Plain-text document sources:
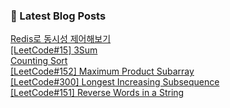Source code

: 

### 📕 Latest Blog Posts   

<a href ="https://gilbert9172.tistory.com/165"> Redis로 동시성 제어해보기 </a> <br><a href ="https://gilbert9172.tistory.com/169"> [LeetCode#15] 3Sum </a> <br><a href ="https://gilbert9172.tistory.com/168"> Counting Sort </a> <br><a href ="https://gilbert9172.tistory.com/167"> [LeetCode#152] Maximum Product Subarray </a> <br><a href ="https://gilbert9172.tistory.com/166"> [LeetCode#300] Longest Increasing Subsequence </a> <br><a href ="https://gilbert9172.tistory.com/163"> [LeetCode#151] Reverse Words in a String </a> <br>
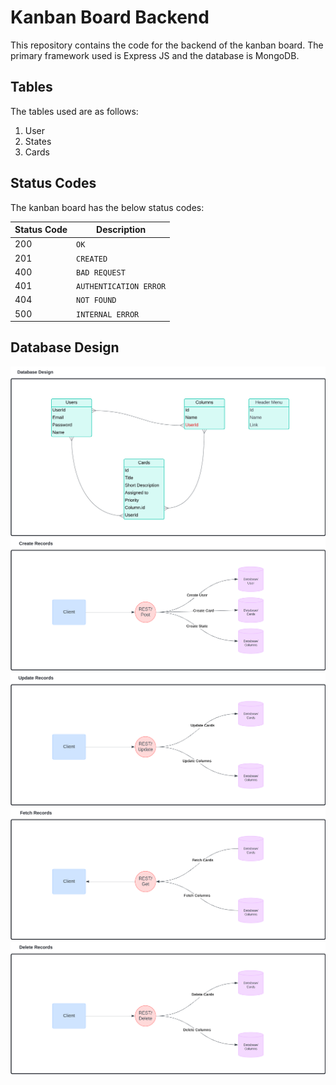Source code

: ﻿# Kanban Board Backend

This repository contains the code for the backend of the kanban board. The primary framework used is Express JS and the database is MongoDB.

## Tables

The tables used are as follows:
1. User
2. States
3. Cards

## Status Codes

The kanban board has the below status codes:

| Status Code  | Description |
| ------------- | ------------- |
| 200  | `OK`  |
| 201  | `CREATED`  |
| 400  | `BAD REQUEST`  |
| 401  | `AUTHENTICATION ERROR`  |
| 404  | `NOT FOUND`  |
| 500  | `INTERNAL ERROR`  |

## Database Design

![](/assets/Database_Design.png)
![](/assets/API_Design_Create.png)
![](/assets/API_Design_Update.png)
![](/assets/API_Design_Get.png)
![](/assets/API_Design_Delete.png)

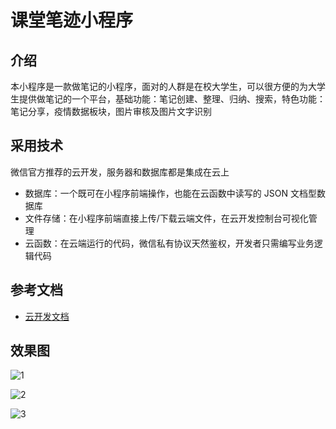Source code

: # 课堂笔迹小程序

## 介绍

本小程序是一款做笔记的小程序，面对的人群是在校大学生，可以很方便的为大学生提供做笔记的一个平台，基础功能：笔记创建、整理、归纳、搜索，特色功能：笔记分享，疫情数据板块，图片审核及图片文字识别

## 采用技术

微信官方推荐的云开发，服务器和数据库都是集成在云上

- 数据库：一个既可在小程序前端操作，也能在云函数中读写的 JSON 文档型数据库
- 文件存储：在小程序前端直接上传/下载云端文件，在云开发控制台可视化管理
- 云函数：在云端运行的代码，微信私有协议天然鉴权，开发者只需编写业务逻辑代码

## 参考文档

- [云开发文档](https://developers.weixin.qq.com/miniprogram/dev/wxcloud/basis/getting-started.html)

## 效果图

![1](https://i.niupic.com/images/2020/09/08/8DUK.png)

![2](https://i.niupic.com/images/2020/09/08/8DUN.png)

![3](https://i.niupic.com/images/2020/09/08/8DUO.png)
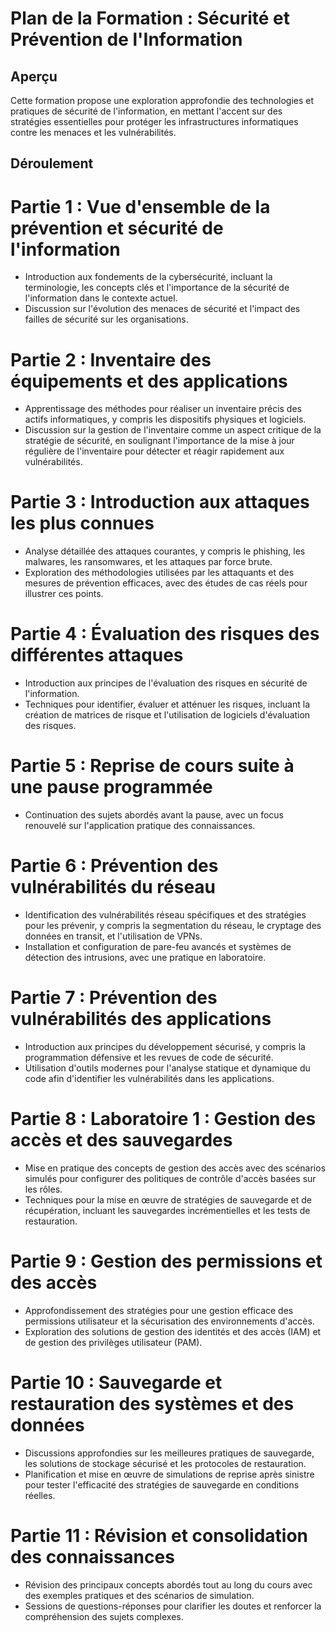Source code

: # Plan de la Formation : Sécurité et Prévention de l'Information

## Aperçu
Cette formation propose une exploration approfondie des technologies et pratiques de sécurité de l'information, en mettant l'accent sur des stratégies essentielles pour protéger les infrastructures informatiques contre les menaces et les vulnérabilités.

## Déroulement 

# **Partie 1 : Vue d'ensemble de la prévention et sécurité de l'information**
- Introduction aux fondements de la cybersécurité, incluant la terminologie, les concepts clés et l'importance de la sécurité de l'information dans le contexte actuel.
- Discussion sur l'évolution des menaces de sécurité et l'impact des failles de sécurité sur les organisations.

# **Partie 2 : Inventaire des équipements et des applications**
- Apprentissage des méthodes pour réaliser un inventaire précis des actifs informatiques, y compris les dispositifs physiques et logiciels.
- Discussion sur la gestion de l'inventaire comme un aspect critique de la stratégie de sécurité, en soulignant l'importance de la mise à jour régulière de l'inventaire pour détecter et réagir rapidement aux vulnérabilités.

# **Partie 3 : Introduction aux attaques les plus connues**
- Analyse détaillée des attaques courantes, y compris le phishing, les malwares, les ransomwares, et les attaques par force brute.
- Exploration des méthodologies utilisées par les attaquants et des mesures de prévention efficaces, avec des études de cas réels pour illustrer ces points.

# **Partie 4 : Évaluation des risques des différentes attaques**
- Introduction aux principes de l'évaluation des risques en sécurité de l'information.
- Techniques pour identifier, évaluer et atténuer les risques, incluant la création de matrices de risque et l'utilisation de logiciels d'évaluation des risques.

# **Partie 5 : Reprise de cours suite à une pause programmée**
- Continuation des sujets abordés avant la pause, avec un focus renouvelé sur l'application pratique des connaissances.

# **Partie 6 : Prévention des vulnérabilités du réseau**
- Identification des vulnérabilités réseau spécifiques et des stratégies pour les prévenir, y compris la segmentation du réseau, le cryptage des données en transit, et l'utilisation de VPNs.
- Installation et configuration de pare-feu avancés et systèmes de détection des intrusions, avec une pratique en laboratoire.

# **Partie 7 : Prévention des vulnérabilités des applications**
- Introduction aux principes du développement sécurisé, y compris la programmation défensive et les revues de code de sécurité.
- Utilisation d'outils modernes pour l'analyse statique et dynamique du code afin d'identifier les vulnérabilités dans les applications.

# **Partie 8 : Laboratoire 1 : Gestion des accès et des sauvegardes**
- Mise en pratique des concepts de gestion des accès avec des scénarios simulés pour configurer des politiques de contrôle d'accès basées sur les rôles.
- Techniques pour la mise en œuvre de stratégies de sauvegarde et de récupération, incluant les sauvegardes incrémentielles et les tests de restauration.

# **Partie 9 : Gestion des permissions et des accès**
- Approfondissement des stratégies pour une gestion efficace des permissions utilisateur et la sécurisation des environnements d'accès.
- Exploration des solutions de gestion des identités et des accès (IAM) et de gestion des privilèges utilisateur (PAM).

# **Partie 10 : Sauvegarde et restauration des systèmes et des données**
- Discussions approfondies sur les meilleures pratiques de sauvegarde, les solutions de stockage sécurisé et les protocoles de restauration.
- Planification et mise en œuvre de simulations de reprise après sinistre pour tester l'efficacité des stratégies de sauvegarde en conditions réelles.

# **Partie 11 : Révision et consolidation des connaissances**
- Révision des principaux concepts abordés tout au long du cours avec des exemples pratiques et des scénarios de simulation.
- Sessions de questions-réponses pour clarifier les doutes et renforcer la compréhension des sujets complexes.

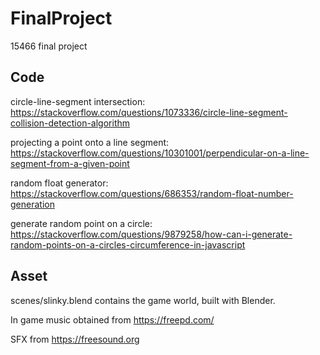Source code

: # FinalProject
15466 final project

## Code
circle-line-segment intersection: https://stackoverflow.com/questions/1073336/circle-line-segment-collision-detection-algorithm

projecting a point onto a line segment: https://stackoverflow.com/questions/10301001/perpendicular-on-a-line-segment-from-a-given-point

random float generator: https://stackoverflow.com/questions/686353/random-float-number-generation

generate random point on a circle: https://stackoverflow.com/questions/9879258/how-can-i-generate-random-points-on-a-circles-circumference-in-javascript

## Asset
scenes/slinky.blend contains the game world, built with Blender.

In game music obtained from https://freepd.com/

SFX from https://freesound.org
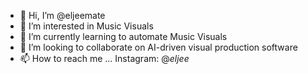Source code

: - 👋 Hi, I’m @eljeemate
- 👀 I’m interested in Music Visuals
- 🌱 I’m currently learning to automate Music Visuals
- 💞️ I’m looking to collaborate on AI-driven visual production software
- 📫 How to reach me ... Instagram: @_eljee_

<!---
eljeemate/eljeemate is a ✨ special ✨ repository because its `README.md` (this file) appears on your GitHub profile.
You can click the Preview link to take a look at your changes.
--->
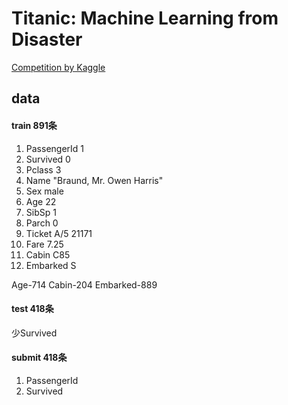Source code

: # Titanic: Machine Learning from Disaster
[Competition by Kaggle](https://www.kaggle.com/c/titanic)

## data
#### train 891条
1. PassengerId 1
2. Survived 0
3. Pclass 3
4. Name "Braund, Mr. Owen Harris"
5. Sex male
6. Age 22
7. SibSp 1
8. Parch 0
9. Ticket A/5 21171
10. Fare 7.25
11. Cabin C85
12. Embarked S

Age-714
Cabin-204
Embarked-889

#### test 418条

少Survived

#### submit 418条
1. PassengerId
2. Survived


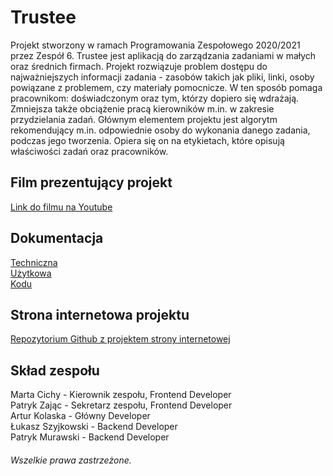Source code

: # Trustee
Projekt stworzony w ramach Programowania Zespołowego 2020/2021 przez Zespół 6. Trustee jest aplikacją do zarządzania zadaniami w małych oraz średnich firmach. Projekt rozwiązuje problem dostępu do najważniejszych informacji zadania - zasobów takich jak pliki, linki, osoby powiązane z problemem, czy materiały pomocnicze. W ten sposób pomaga pracownikom: doświadczonym oraz tym, którzy dopiero się wdrażają. Zmniejsza także obciążenie pracą kierowników m.in. w zakresie przydzielania zadań. Głównym elementem projektu jest algorytm rekomendujący m.in. odpowiednie osoby do wykonania danego zadania, podczas jego tworzenia. Opiera się on na etykietach, które opisują właściwości zadań oraz pracowników.

## Film prezentujący projekt

[Link do filmu na Youtube](https://www.youtube.com/watch?v=AJAgC8LQgRo) 

## Dokumentacja

[Techniczna](https://github.com/martacichy/trustee/blob/main/Dokumentacja/doc-tech.pdf)\
[Użytkowa](https://github.com/martacichy/trustee/blob/main/Dokumentacja/doc-uzyt.pdf)\
[Kodu](https://github.com/martacichy/trustee/blob/main/Dokumentacja/VSdoc.zip)

## Strona internetowa projektu

[Repozytorium Github z projektem strony internetowej](https://github.com/DarkArbiterr/TrusteeWWW)

## Skład zespołu

Marta Cichy - Kierownik zespołu, Frontend Developer\
Patryk Zając - Sekretarz zespołu, Frontend Developer\
Artur Kolaska - Główny Developer\
Łukasz Szyjkowski - Backend Developer\
Patryk Murawski - Backend Developer





###### Wszelkie prawa zastrzeżone. 
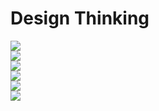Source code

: # Design Thinking

![](https://github.com/ayocucu/BADS7105/blob/main/Homework%2012%20%E2%80%93%20Design%20Thinking/HW12-1.PNG)<br />
![](https://github.com/ayocucu/BADS7105/blob/main/Homework%2012%20%E2%80%93%20Design%20Thinking/HW12-2.PNG)<br />
![](https://github.com/ayocucu/BADS7105/blob/main/Homework%2012%20%E2%80%93%20Design%20Thinking/HW12-3.PNG)<br />
![](https://github.com/ayocucu/BADS7105/blob/main/Homework%2012%20%E2%80%93%20Design%20Thinking/HW12-4.PNG)<br />
![](https://github.com/ayocucu/BADS7105/blob/main/Homework%2012%20%E2%80%93%20Design%20Thinking/HW12-5.PNG)<br />
![](https://github.com/ayocucu/BADS7105/blob/main/Homework%2012%20%E2%80%93%20Design%20Thinking/HW12-6.PNG)<br />
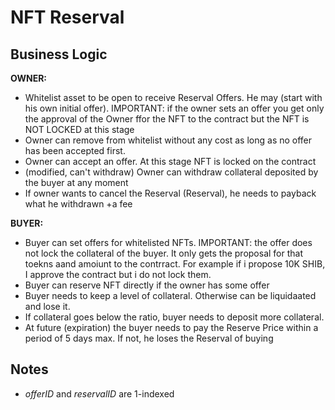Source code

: # NFT Reserval

## Business Logic

**OWNER:**
-  Whitelist asset to be open to receive Reserval Offers. He may (start with his own initial offer). IMPORTANT: if the owner sets an offer you get only the approval of the Owner ffor the NFT to the contract but the NFT is NOT LOCKED at this stage
-  Owner can remove from whitelist without any cost as long as no offer has been accepted first.
-  Owner can accept an offer. At this stage NFT is locked on the contract
-  (modified, can't withdraw) Owner can withdraw collateral deposited by the buyer at any moment
-  If owner wants to cancel the Reserval (Reserval), he needs to payback what he withdrawn +a fee

**BUYER:**
-  Buyer can set offers for whitelisted NFTs. IMPORTANT: the offer does not lock the collateral of the buyer. It only gets the proposal for that toekns aand amoiunt to the contrract. For example if i propose 10K SHIB, I approve the contract but i do not lock them.
-  Buyer can reserve NFT directly if the owner has some offer
-  Buyer needs to keep a level of collateral. Otherwise can be liquidaated and lose it.
-  If collateral goes below the ratio, buyer needs to deposit more collateral.
-  At future (expiration) the buyer needs to pay the Reserve Price within a period of 5 days max. If not, he loses the Reserval of buying


## Notes

- *offerID* and *reservalID* are 1-indexed
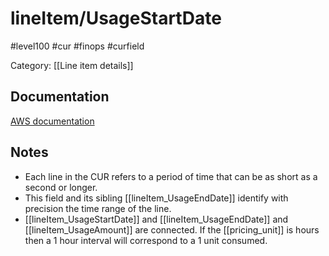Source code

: # lineItem/UsageStartDate

#level100 #cur #finops #curfield

Category: [[Line item details]]

## Documentation
[AWS documentation](https://docs.aws.amazon.com/cur/latest/userguide/Lineitem-columns.html#l-U)

## Notes
- Each line in the CUR refers to a period of time that can be as short as a second or longer.
- This field and its sibling [[lineItem_UsageEndDate]] identify with precision the time range of the line.
- [[lineItem_UsageStartDate]] and [[lineItem_UsageEndDate]] and [[lineItem_UsageAmount]] are connected. If the [[pricing_unit]] is hours then a 1 hour interval will correspond to a 1 unit consumed. 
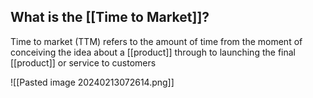  
## What is the [[Time to Market]]?

Time to market (TTM) refers to the amount of time from the moment of conceiving the idea about a [[product]] through to launching the final [[product]] or service to customers

![[Pasted image 20240213072614.png]]
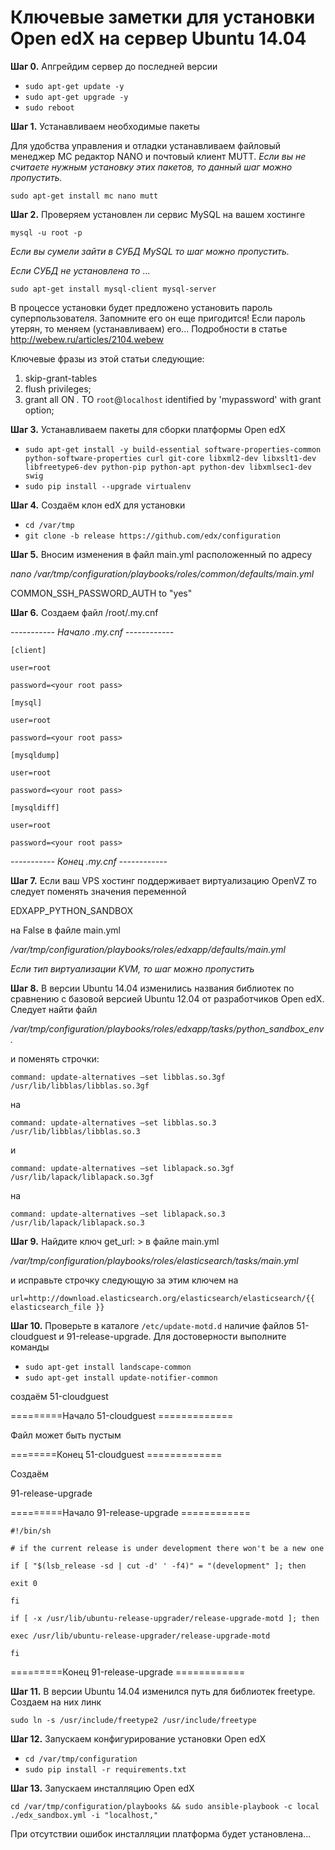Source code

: # **Ключевые заметки для установки Open edX на сервер Ubuntu 14.04**

**Шаг 0.** Апгрейдим сервер до последней версии

* `sudo apt-get update -y`
* `sudo apt-get upgrade -y`
* `sudo reboot`

**Шаг 1.** Устанавливаем необходимые пакеты

Для удобства управления и отладки устанавливаем файловый менеджер MC редактор NANO и почтовый клиент MUTT.
_Если вы не считаете нужным установку этих пакетов, то данный шаг можно пропустить._

`sudo apt-get install mc nano mutt`

**Шаг 2.** Проверяем установлен ли сервис MySQL на вашем хостинге

`mysql -u root -p`

_Если вы сумели зайти в СУБД MySQL то шаг можно пропустить._

_Если СУБД не установлена то_ ...

`sudo apt-get install mysql-client mysql-server`

В процессе установки будет предложено установить пароль суперпользователя. Запомните его он еще пригодится!
Если пароль утерян, то меняем (устанавливаем) его...
Подробности в статье http://webew.ru/articles/2104.webew

Ключевые фразы из этой статьи следующие:

1. skip-grant-tables
2. flush privileges;
3. grant all ON *.* TO `root`@`localhost` identified by 'mypassword' with grant option;

**Шаг 3.** Устанавливаем пакеты для сборки платформы Open edX

* `sudo apt-get install -y build-essential software-properties-common python-software-properties curl git-core libxml2-dev libxslt1-dev libfreetype6-dev python-pip python-apt python-dev libxmlsec1-dev swig`
* `sudo pip install --upgrade virtualenv`

**Шаг 4.** Создаём клон edX для установки
* `cd /var/tmp`
* `git clone -b release https://github.com/edx/configuration`

**Шаг 5.** Вносим изменения в файл main.yml расположенный по адресу
 
_nano /var/tmp/configuration/playbooks/roles/common/defaults/main.yml_

COMMON_SSH_PASSWORD_AUTH to "yes"

**Шаг 6.** Создаем файл /root/.my.cnf

_----------- Начало .my.cnf ------------_

`[client]`

`user=root`

`password=<your root pass>`

`[mysql]`

`user=root`

`password=<your root pass>`

`[mysqldump]`

`user=root`

`password=<your root pass>`

`[mysqldiff]`

`user=root`

`password=<your root pass>`

_----------- Конец .my.cnf ------------_

**Шаг 7.** Если ваш VPS хостинг поддерживает виртуализацию OpenVZ то следует поменять значения переменной 

EDXAPP_PYTHON_SANDBOX 

на False в файле main.yml 

_/var/tmp/configuration/playbooks/roles/edxapp/defaults/main.yml_

_Если тип виртуализации KVM, то шаг можно пропустить_

**Шаг 8.** В версии Ubuntu 14.04 изменились названия библиотек по сравнению с базовой версией Ubuntu 12.04 от разработчиков Open edX. Следует найти файл 

_/var/tmp/configuration/playbooks/roles/edxapp/tasks/python_sandbox_env._

и поменять строчки:

``command: update-alternatives –set libblas.so.3gf /usr/lib/libblas/libblas.so.3gf``

на

`command: update-alternatives –set libblas.so.3 /usr/lib/libblas/libblas.so.3`

и 

`command: update-alternatives –set liblapack.so.3gf /usr/lib/lapack/liblapack.so.3gf`

на

`command: update-alternatives –set liblapack.so.3 /usr/lib/lapack/liblapack.so.3`

**Шаг 9.** Найдите ключ get_url: > в файле main.yml 

_/var/tmp/configuration/playbooks/roles/elasticsearch/tasks/main.yml_

и исправьте строчку следующую за этим ключем на 

`url=http://download.elasticsearch.org/elasticsearch/elasticsearch/{{ elasticsearch_file }}`

**Шаг 10.** Проверьте в каталоге `/etc/update-motd.d` наличие файлов 51-cloudguest и 91-release-upgrade. Для достоверности выполните команды

* `sudo apt-get install landscape-common`
* `sudo apt-get install update-notifier-common`

создаём 51-cloudguest

=========Начало 51-cloudguest =============

Файл может быть пустым

========Конец 51-cloudguest =============

Создаём

91-release-upgrade

=========Начало 91-release-upgrade ============

`#!/bin/sh`

`# if the current release is under development there won't be a new one`

`if [ "$(lsb_release -sd | cut -d' ' -f4)" = "(development" ]; then`

`exit 0`

`fi`

`if [ -x /usr/lib/ubuntu-release-upgrader/release-upgrade-motd ]; then`

`exec /usr/lib/ubuntu-release-upgrader/release-upgrade-motd`

`fi`

=========Конец 91-release-upgrade ============

**Шаг 11.** В версии Ubuntu 14.04 изменился путь для библиотек freetype. Создаем на них линк

`sudo ln -s /usr/include/freetype2 /usr/include/freetype`

**Шаг 12.** Запускаем конфигурирование установки Open edX

* `cd /var/tmp/configuration`
* `sudo pip install -r requirements.txt`

**Шаг 13.** Запускаем инсталляцию Open edX

`cd /var/tmp/configuration/playbooks && sudo ansible-playbook -c local ./edx_sandbox.yml -i "localhost,"`

При отсутствии ошибок инсталляции платформа будет установлена...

Goal of the exercise:
Report the number of lines in the entries above that include the word "motd" and add nothing to it.

Written response:
3